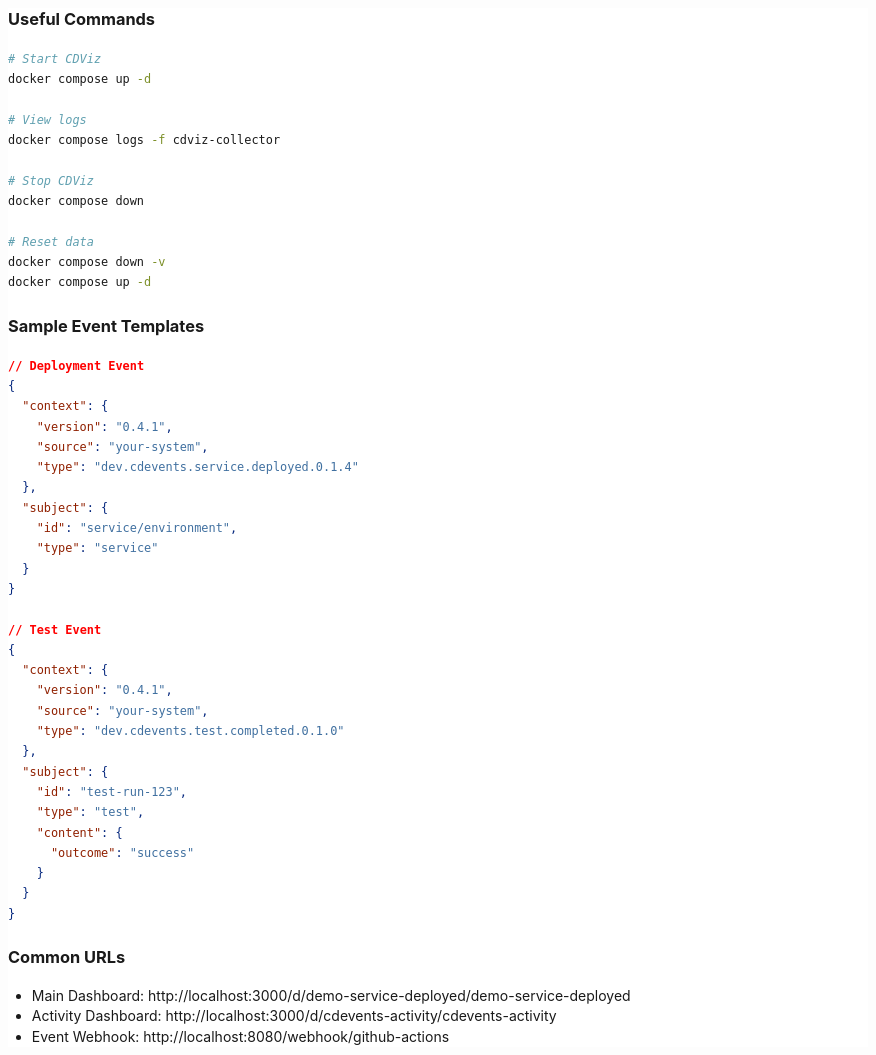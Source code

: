 ### Useful Commands
```bash
# Start CDViz
docker compose up -d

# View logs
docker compose logs -f cdviz-collector

# Stop CDViz
docker compose down

# Reset data
docker compose down -v
docker compose up -d
```

### Sample Event Templates
```json
// Deployment Event
{
  "context": {
    "version": "0.4.1",
    "source": "your-system",
    "type": "dev.cdevents.service.deployed.0.1.4"
  },
  "subject": {
    "id": "service/environment",
    "type": "service"
  }
}

// Test Event
{
  "context": {
    "version": "0.4.1",
    "source": "your-system", 
    "type": "dev.cdevents.test.completed.0.1.0"
  },
  "subject": {
    "id": "test-run-123",
    "type": "test",
    "content": {
      "outcome": "success"
    }
  }
}
```

### Common URLs
- Main Dashboard: http://localhost:3000/d/demo-service-deployed/demo-service-deployed
- Activity Dashboard: http://localhost:3000/d/cdevents-activity/cdevents-activity
- Event Webhook: http://localhost:8080/webhook/github-actions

************

*Instructions to follow*: For this exercise, return the material word for word and drop each image.

*Exercise output*:
Source code

: ### Useful Commands
```bash
# Start CDViz
docker compose up -d

# View logs
docker compose logs -f cdviz-collector

# Stop CDViz
docker compose down

# Reset data
docker compose down -v
docker compose up -d
```

### Sample Event Templates
```json
// Deployment Event
{
  "context": {
    "version": "0.4.1",
    "source": "your-system",
    "type": "dev.cdevents.service.deployed.0.1.4"
  },
  "subject": {
    "id": "service/environment",
    "type": "service"
  }
}

// Test Event
{
  "context": {
    "version": "0.4.1",
    "source": "your-system", 
    "type": "dev.cdevents.test.completed.0.1.0"
  },
  "subject": {
    "id": "test-run-123",
    "type": "test",
    "content": {
      "outcome": "success"
    }
  }
}
```

### Common URLs
- Main Dashboard: http://localhost:3000/d/demo-service-deployed/demo-service-deployed
- Activity Dashboard: http://localhost:3000/d/cdevents-activity/cdevents-activity
- Event Webhook: http://localhost:8080/webhook/github-actions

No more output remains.